_Records shown_
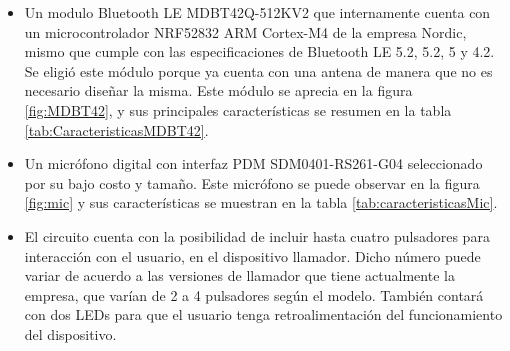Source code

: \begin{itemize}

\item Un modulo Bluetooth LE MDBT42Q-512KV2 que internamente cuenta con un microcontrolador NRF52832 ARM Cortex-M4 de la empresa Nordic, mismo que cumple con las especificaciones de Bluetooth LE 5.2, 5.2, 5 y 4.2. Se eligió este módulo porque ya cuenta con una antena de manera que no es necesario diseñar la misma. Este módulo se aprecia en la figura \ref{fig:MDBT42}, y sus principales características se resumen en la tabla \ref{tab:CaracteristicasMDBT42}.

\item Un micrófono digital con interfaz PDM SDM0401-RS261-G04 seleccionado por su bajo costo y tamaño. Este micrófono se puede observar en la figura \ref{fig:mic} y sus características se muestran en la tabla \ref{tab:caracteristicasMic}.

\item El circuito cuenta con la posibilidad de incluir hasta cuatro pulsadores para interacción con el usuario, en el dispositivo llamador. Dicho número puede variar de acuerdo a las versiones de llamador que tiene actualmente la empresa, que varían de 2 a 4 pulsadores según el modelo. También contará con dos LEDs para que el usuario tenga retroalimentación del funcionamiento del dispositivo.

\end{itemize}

* * *

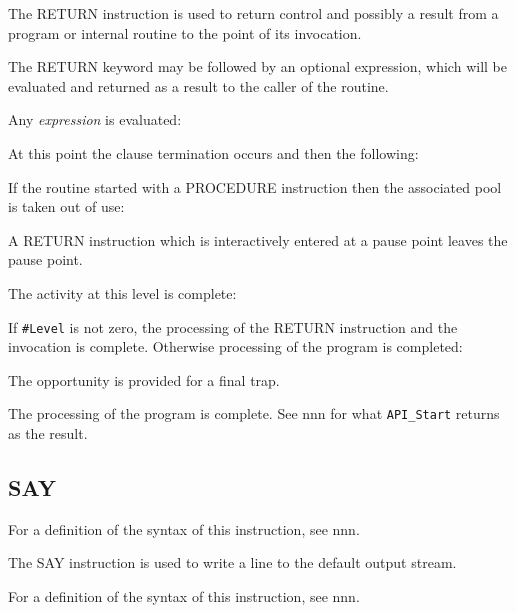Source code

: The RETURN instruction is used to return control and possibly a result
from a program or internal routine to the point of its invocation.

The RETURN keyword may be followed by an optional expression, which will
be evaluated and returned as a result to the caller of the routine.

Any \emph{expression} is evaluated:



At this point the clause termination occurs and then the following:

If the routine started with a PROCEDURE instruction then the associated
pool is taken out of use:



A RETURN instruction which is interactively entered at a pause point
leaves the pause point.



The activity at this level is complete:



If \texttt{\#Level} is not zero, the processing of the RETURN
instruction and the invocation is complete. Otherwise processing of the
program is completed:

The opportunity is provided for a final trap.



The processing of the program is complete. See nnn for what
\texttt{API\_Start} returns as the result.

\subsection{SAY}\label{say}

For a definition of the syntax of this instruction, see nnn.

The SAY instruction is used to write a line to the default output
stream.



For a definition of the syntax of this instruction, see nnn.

_Task_
Write the number of lines above that contain the string "point", and nothing besides.

_Task answer_
4